EXERCISE MATERIALS.
● ● ●
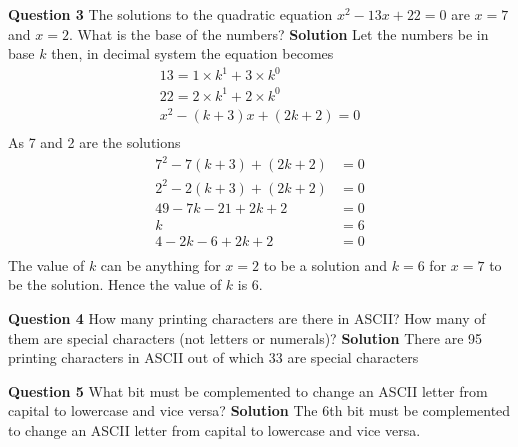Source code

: \documentclass{article}
\begin{document}
\begin{enumerate}
\end{enumerate}

\textbf{Question 3}\newline
The solutions to the quadratic equation $x^2-13x+22 = 0$ are $x = 7$ and $x = 2$. What is the base of the numbers?\newline
\textbf{Solution}\newline
Let the numbers be in base $k$ then, in decimal system the equation becomes
\begin{align*}
	13 = 1\times k^1+3\times k^0\\
	22 = 2\times k^1 + 2\times k^0\\
	x^2 - (k+3)x + (2k+2) = 0\\
\end{align*}
As 7 and 2 are the solutions
\begin{align*}
	7^2 - 7(k+3) + (2k+2) &= 0\\
	2^2 - 2(k+3) + (2k+2) &= 0\\
	49-7k-21+2k+2 &= 0\\
	k &= 6\\
	4-2k-6+2k+2 &= 0\\
\end{align*}
The value of $k$ can be anything for $x=2$ to be a solution and $k = 6$ for $x=7$ to be the solution. Hence the value of $k$ is 6.

\textbf{Question 4}\newline
How many printing characters are there in ASCII? How many of them are special characters (not letters or numerals)?\newline
\textbf{Solution}\newline
There are 95 printing characters in ASCII out of which 33 are special characters

\textbf{Question 5}\newline
What bit must be complemented to change an ASCII letter from capital to lowercase and vice versa?\newline
\textbf{Solution}\newline
The 6th bit must be complemented to change an ASCII letter from capital to lowercase and vice versa.
\end{document}
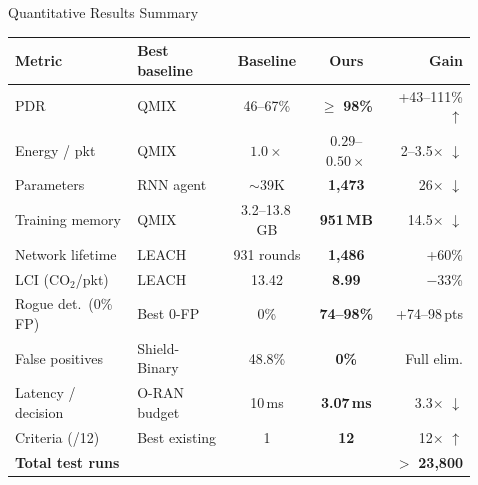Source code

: \documentclass[final]{beamer}
\newlength{\sepwidth}
\newlength{\colwidth}
\newcommand{\separatorcolumn}{\begin{column}{\sepwidth}\end{column}}
\begin{document}
\begin{frame}[t]
\begin{columns}[t]
\begin{column}{\colwidth}
\end{column}

\separatorcolumn

\begin{column}{\colwidth}

  \begin{block}{Quantitative Results Summary}
    \footnotesize
    \begin{table}
      \centering
      \renewcommand{\arraystretch}{1.1}
      \begin{tabular}{llccr}
        \toprule
        \textbf{Metric} & \textbf{Best baseline} & \textbf{Baseline} & \textbf{Ours} & \textbf{Gain} \\
        \midrule
        PDR & QMIX & 46--67\% & $\geq$ \textbf{98\%} & +43--111\% $\uparrow$ \\
        Energy / pkt & QMIX & $1.0\times$ & $0.29$--$0.50\times$ & 2--3.5$\times$ $\downarrow$ \\
        Parameters & RNN agent & $\sim$39K & \textbf{1,473} & 26$\times$ $\downarrow$ \\
        Training memory & QMIX & 3.2--13.8\,GB & \textbf{951\,MB} & 14.5$\times$ $\downarrow$ \\
        Network lifetime & LEACH & 931 rounds & \textbf{1,486} & +60\% \\
        LCI (CO$_2$/pkt) & LEACH & 13.42 & \textbf{8.99} & $-$33\% \\
        Rogue det.\ (0\% FP) & Best 0-FP & 0\% & \textbf{74--98\%} & +74--98\,pts \\
        False positives & Shield-Binary & 48.8\% & \textbf{0\%} & Full elim. \\
        Latency / decision & O-RAN budget & 10\,ms & \textbf{3.07\,ms} & 3.3$\times$ $\downarrow$ \\
        Criteria (/12) & Best existing & 1 & \textbf{12} & 12$\times$ $\uparrow$ \\
        \midrule
        \multicolumn{4}{l}{\textbf{Total test runs}} & $>$ \textbf{23,800} \\
        \bottomrule
      \end{tabular}
    \end{table}
  \end{block}


\end{column}
\end{columns}
\end{frame}
\end{document}
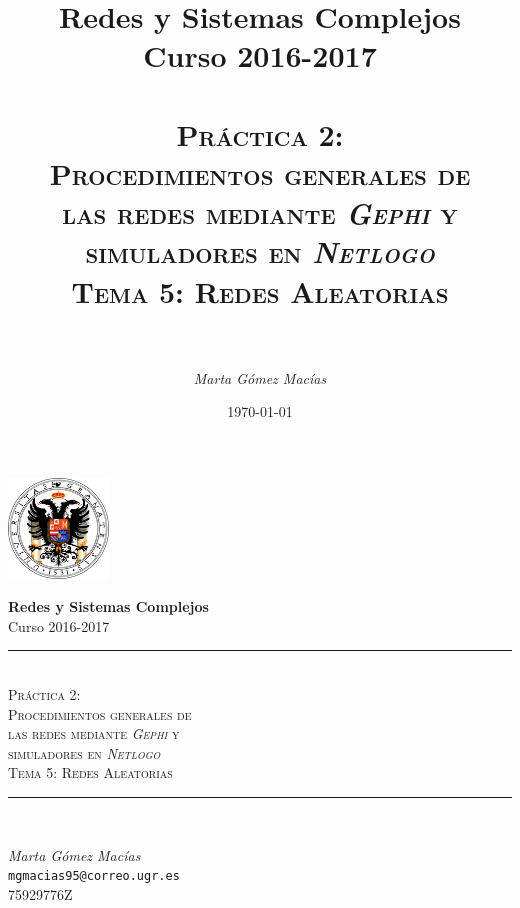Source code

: \documentclass[10pt,a4paper,spanish]{article}
\title{
\normalfont \normalsize 
{\bf Redes y Sistemas Complejos} \\ Curso 2016-2017 \\ [25pt] %
\horrule{0.5pt} \\[0.4cm] %
\huge \textsc{Práctica 2: \\ Procedimientos generales de \\ las redes mediante \textit{Gephi} y \\ simuladores en \textit{Netlogo} \\ Tema 5: Redes Aleatorias} \\ %
\horrule{2pt} \\[0.5cm] %
}
\author{\textit{Marta Gómez Macías}} %
\numberwithin{equation}{section} %
\numberwithin{figure}{section} %
\numberwithin{table}{section} %
\theoremstyle{plain}
\theoremstyle{definition}
\newcommand{\horrule}[1]{\rule{\linewidth}{#1}} %
\begin{document}
\renewcommand{\listtablename}{Índice de tablas}
\renewcommand{\tablename}{Tabla}

\begin{titlepage}
\begin{center}
\includegraphics[width=0.2\textwidth]{../../../ugr}

\normalfont \normalsize 
{\bf Redes y Sistemas Complejos} \\ Curso 2016-2017 \\ [25pt] %
\horrule{0.5pt} \\[0.4cm] %
{\huge \textsc{Práctica 2: \\ Procedimientos generales de \\ las redes mediante \textit{Gephi} y \\ simuladores en \textit{Netlogo} \\[0.5cm] Tema 5: Redes Aleatorias}} %
\horrule{2pt} \\[0.8cm] %

{\Large \textit{Marta Gómez Macías} \\ \texttt{mgmacias95@correo.ugr.es} \\ 75929776Z \\[0.5cm]

\date{\today}} %
\end{center}
\end{titlepage}

\tableofcontents %
\end{document}
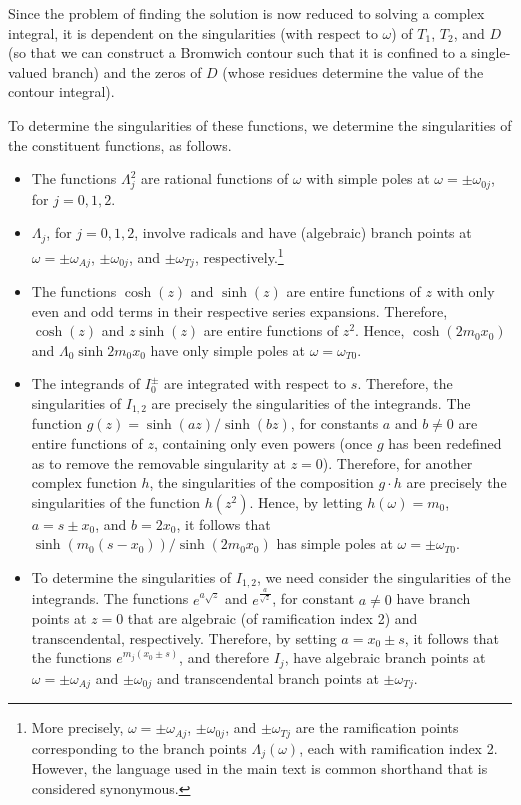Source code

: \documentclass[12pt]{article}
\begin{document}
Since the problem of finding the solution is now reduced to solving a complex integral, it is dependent on the singularities (with respect to $\omega$) of $T_1$, $T_2$, and $D$ (so that we can construct a Bromwich contour such that it is confined to a single-valued branch) and the zeros of $D$ (whose residues determine the value of the contour integral).

To determine the singularities of these functions, we determine the singularities of the constituent functions, as follows.
\begin{itemize}
	\item The functions $\Lambda_j^2$ are rational functions of $\omega$ with simple poles at $\omega = \pm \omega_{0j}$, for $j = 0, 1, 2$.
	
	\item $\Lambda_j$, for $j = 0, 1, 2$, involve radicals and have (algebraic) branch points at $\omega = \pm \omega_{Aj}$, $\pm \omega_{0j}$, and $\pm \omega_{Tj}$, respectively.\footnote{More precisely, $\omega = \pm \omega_{Aj}$, $\pm \omega_{0j}$, and $\pm \omega_{Tj}$ are the ramification points corresponding to the branch points $\Lambda_j(\omega)$, each with ramification index 2. However, the language used in the main text is common shorthand that is considered synonymous.}
	
	\item The functions $\cosh(z)$ and $\sinh(z)$ are entire functions of $z$ with only even and odd terms in their respective series expansions. Therefore, $\cosh(z)$ and $z\sinh(z)$ are entire functions of $z^2$. Hence, $\cosh(2m_0x_0)$ and $\Lambda_0\sinh{2m_0x_0}$ have only simple poles at $\omega = \omega_{T0}$.
	
	\item The integrands of $I_0^\pm$ are integrated with respect to $s$. Therefore, the singularities of $I_{1,2}$ are precisely the singularities of the integrands. The function $g(z) = \sinh(az) / \sinh(bz)$, for constants $a$ and $b \neq 0$ are entire functions of $z$, containing only even powers (once $g$ has been redefined as to remove the removable singularity at $z = 0$). Therefore, for another complex function $h$, the singularities of the composition $g \cdot h$ are precisely the singularities of the function $h(z^2)$. Hence, by letting $h(\omega) = m_0$, $a = s \pm x_0$, and $b = 2x_0$, it follows that $\sinh(m_0(s - x_0)) / \sinh(2m_0x_0)$ has simple poles at $\omega = \pm \omega_{T0}$.
	
	\item To determine the singularities of $I_{1,2}$, we need consider the singularities of the integrands. The functions $e^{a\sqrt{z}}$ and $e^{\frac{a}{\sqrt{z}}}$, for constant $a \neq 0$ have branch points at $z = 0$ that are algebraic (of ramification index 2) and transcendental, respectively. Therefore, by setting $a = x_0 \pm s$, it follows that the functions $e^{m_j(x_0 \pm s)}$, and therefore $I_j$, have algebraic branch points at $\omega = \pm \omega_{Aj}$ and $\pm \omega_{0j}$ and transcendental branch points at $\pm \omega_{Tj}$.
\end{itemize}
\end{document}

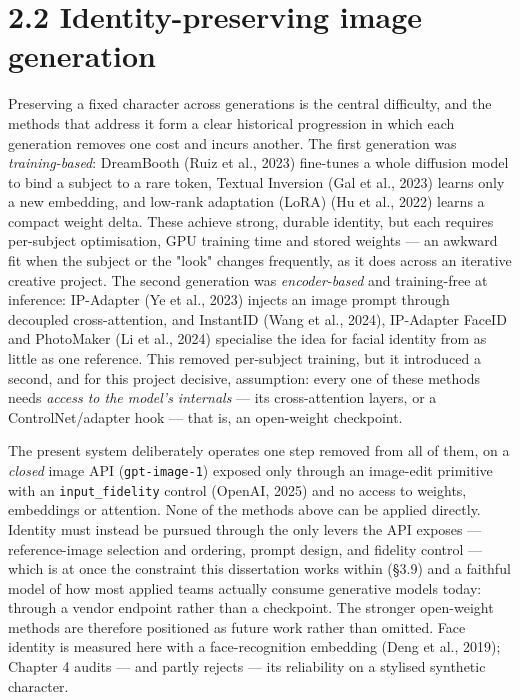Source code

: \documentclass[10pt,twocolumn,letterpaper]{article}
\begin{document}

\section*{2.2 Identity-preserving image generation}

Preserving a fixed character across generations is the central difficulty, and the methods that address it form a clear historical progression in which each generation removes one cost and incurs another. The first generation was \emph{training-based}: DreamBooth (Ruiz et al., 2023) fine-tunes a whole diffusion model to bind a subject to a rare token, Textual Inversion (Gal et al., 2023) learns only a new embedding, and low-rank adaptation (LoRA) (Hu et al., 2022) learns a compact weight delta. These achieve strong, durable identity, but each requires per-subject optimisation, GPU training time and stored weights --- an awkward fit when the subject or the "look" changes frequently, as it does across an iterative creative project. The second generation was \emph{encoder-based} and training-free at inference: IP-Adapter (Ye et al., 2023) injects an image prompt through decoupled cross-attention, and InstantID (Wang et al., 2024), IP-Adapter FaceID and PhotoMaker (Li et al., 2024) specialise the idea for facial identity from as little as one reference. This removed per-subject training, but it introduced a second, and for this project decisive, assumption: every one of these methods needs \emph{access to the model's internals} --- its cross-attention layers, or a ControlNet/adapter hook --- that is, an open-weight checkpoint.

The present system deliberately operates one step removed from all of them, on a \emph{closed} image API (\texttt{gpt-image-1}) exposed only through an image-edit primitive with an \texttt{input\_fidelity} control (OpenAI, 2025) and no access to weights, embeddings or attention. None of the methods above can be applied directly. Identity must instead be pursued through the only levers the API exposes --- reference-image selection and ordering, prompt design, and fidelity control --- which is at once the constraint this dissertation works within (\S{}3.9) and a faithful model of how most applied teams actually consume generative models today: through a vendor endpoint rather than a checkpoint. The stronger open-weight methods are therefore positioned as future work rather than omitted. Face identity is measured here with a face-recognition embedding (Deng et al., 2019); Chapter 4 audits --- and partly rejects --- its reliability on a stylised synthetic character.
\end{document}
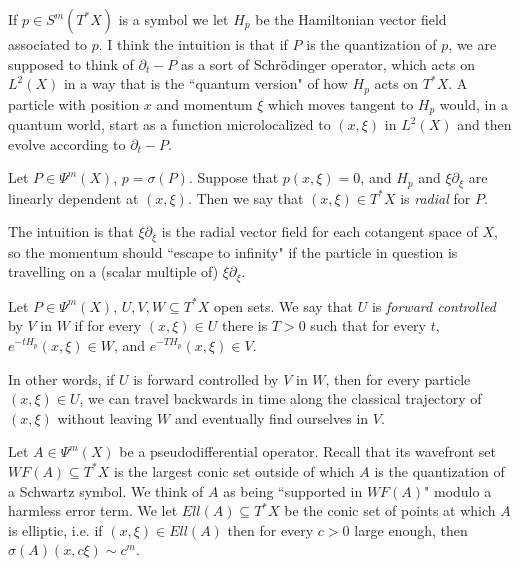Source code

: \documentclass[12pt]{article}
\begin{document}
If $p \in S^m(T^*X)$ is a symbol we let $H_p$ be the Hamiltonian vector field associated to $p$.
I think the intuition is that if $P$ is the quantization of $p$, we are supposed to think of $\partial_t - P$ as a sort of Schr\"odinger operator, which acts on $L^2(X)$ in a way that is the ``quantum version" of how $H_p$ acts on $T^*X$.
A particle with position $x$ and momentum $\xi$ which moves tangent to $H_p$ would, in a quantum world, start as a function microlocalized to $(x, \xi)$ in $L^2(X)$ and then evolve according to $\partial_t - P$.

\begin{definition}
Let $P \in \Psi^m(X)$, $p = \sigma(P)$.
Suppose that $p(x, \xi) = 0$, and $H_p$ and $\xi \partial_\xi$ are linearly dependent at $(x, \xi)$.
Then we say that $(x, \xi) \in T^*X$ is \emph{radial} for $P$.
\end{definition}

The intuition is that $\xi \partial_\xi$ is the radial vector field for each cotangent space of $X$, so the momentum should ``escape to infinity" if the particle in question is travelling on a (scalar multiple of) $\xi \partial_\xi$.

\begin{definition}
Let $P \in \Psi^m(X)$, $U, V, W \subseteq T^*X$ open sets.
We say that $U$ is \emph{forward controlled} by $V$ in $W$ if for every $(x, \xi) \in U$ there is $T > 0$ such that for every $t$, $e^{-tH_p}(x, \xi) \in W$, and $e^{-TH_p}(x, \xi) \in V$.
\end{definition}

In other words, if $U$ is forward controlled by $V$ in $W$, then for every particle $(x, \xi) \in U$, we can travel backwards in time along the classical trajectory of $(x, \xi)$ without leaving $W$ and eventually find ourselves in $V$.

Let $A \in \Psi^m(X)$ be a pseudodifferential operator.
Recall that its wavefront set $WF(A) \subseteq T^*X$ is the largest conic set outside of which $A$ is the quantization of a Schwartz symbol.
We think of $A$ as being ``supported in $WF(A)$" modulo a harmless error term.
We let $Ell(A) \subseteq T^*X$ be the conic set of points at which $A$ is elliptic, i.e. if $(x, \xi) \in Ell(A)$ then for every $c > 0$ large enough, then $\sigma(A)(x, c\xi) \sim c^m$.
\end{document}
● ● ●
WORK TO BE COMPLETED. Would you print exactly the lines in the listing above, from the line bearing "What bit must" through the line bearing "PDR & QMIX &", leaving out all pictures?

ANSWER SPACE.
What bit must be complemented to change an ASCII letter from capital to lowercase and vice versa?\newline
\textbf{Solution}\newline
The 6th bit must be complemented to change an ASCII letter from capital to lowercase and vice versa.
\end{document}
Source code

: \documentclass[final]{beamer}
\newlength{\sepwidth}
\newlength{\colwidth}
\newcommand{\separatorcolumn}{\begin{column}{\sepwidth}\end{column}}
\begin{document}
\begin{frame}[t]
\begin{columns}[t]
\begin{column}{\colwidth}
\end{column}

\separatorcolumn

\begin{column}{\colwidth}

  \begin{block}{Quantitative Results Summary}
    \footnotesize
    \begin{table}
      \centering
      \renewcommand{\arraystretch}{1.1}
      \begin{tabular}{llccr}
        \toprule
        \textbf{Metric} & \textbf{Best baseline} & \textbf{Baseline} & \textbf{Ours} & \textbf{Gain} \\
        \midrule
        PDR & QMIX & 46--67\% & $\geq$ \textbf{98\%} & +43--111\% $\uparrow$ \\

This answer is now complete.